(Source texts of formatted documents)
=== Begin Enclosure ===

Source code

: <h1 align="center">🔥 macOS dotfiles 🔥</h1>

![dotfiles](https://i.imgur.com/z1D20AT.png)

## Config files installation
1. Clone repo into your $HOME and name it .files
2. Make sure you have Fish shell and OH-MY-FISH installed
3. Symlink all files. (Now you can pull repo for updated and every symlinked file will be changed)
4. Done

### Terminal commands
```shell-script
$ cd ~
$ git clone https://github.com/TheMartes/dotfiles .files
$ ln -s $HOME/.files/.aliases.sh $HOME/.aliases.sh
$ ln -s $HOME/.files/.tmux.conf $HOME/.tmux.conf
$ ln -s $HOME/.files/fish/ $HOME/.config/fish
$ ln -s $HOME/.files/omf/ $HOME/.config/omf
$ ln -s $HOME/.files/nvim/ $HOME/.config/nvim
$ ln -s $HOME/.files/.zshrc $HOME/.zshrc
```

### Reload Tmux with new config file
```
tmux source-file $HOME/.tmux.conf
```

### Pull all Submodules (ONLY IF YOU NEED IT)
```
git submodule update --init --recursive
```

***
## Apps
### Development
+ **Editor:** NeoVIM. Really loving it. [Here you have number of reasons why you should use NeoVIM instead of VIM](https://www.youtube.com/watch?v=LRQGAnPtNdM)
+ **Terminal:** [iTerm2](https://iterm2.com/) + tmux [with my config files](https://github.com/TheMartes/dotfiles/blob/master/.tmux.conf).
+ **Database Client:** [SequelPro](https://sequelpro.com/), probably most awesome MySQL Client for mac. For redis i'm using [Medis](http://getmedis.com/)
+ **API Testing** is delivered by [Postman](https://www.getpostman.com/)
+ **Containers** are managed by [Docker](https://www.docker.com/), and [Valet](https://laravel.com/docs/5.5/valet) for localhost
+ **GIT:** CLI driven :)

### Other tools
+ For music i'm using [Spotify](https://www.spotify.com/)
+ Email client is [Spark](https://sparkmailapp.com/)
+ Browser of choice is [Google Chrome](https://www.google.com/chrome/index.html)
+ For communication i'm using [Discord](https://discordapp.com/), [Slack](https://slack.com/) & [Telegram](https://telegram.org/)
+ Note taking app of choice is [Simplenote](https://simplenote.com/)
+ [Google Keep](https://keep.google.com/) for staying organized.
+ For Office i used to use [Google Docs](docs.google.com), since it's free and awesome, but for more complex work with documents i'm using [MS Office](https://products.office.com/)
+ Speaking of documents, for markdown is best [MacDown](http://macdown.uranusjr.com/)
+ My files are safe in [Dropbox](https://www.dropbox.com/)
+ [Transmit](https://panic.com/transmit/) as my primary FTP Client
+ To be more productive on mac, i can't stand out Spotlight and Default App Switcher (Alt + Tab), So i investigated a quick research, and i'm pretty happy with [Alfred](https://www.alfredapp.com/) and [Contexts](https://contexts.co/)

=== End Enclosure ===

** Work to be completed **
What you return should be the lines from the beginning of the records through the one that contains "2. Make sure", repeated exactly and with no additions.

** Reply **
Source code

: <h1 align="center">🔥 macOS dotfiles 🔥</h1>

![dotfiles](https://i.imgur.com/z1D20AT.png)

## Config files installation
1. Clone repo into your $HOME and name it .files
2. Make sure you have Fish shell and OH-MY-FISH installed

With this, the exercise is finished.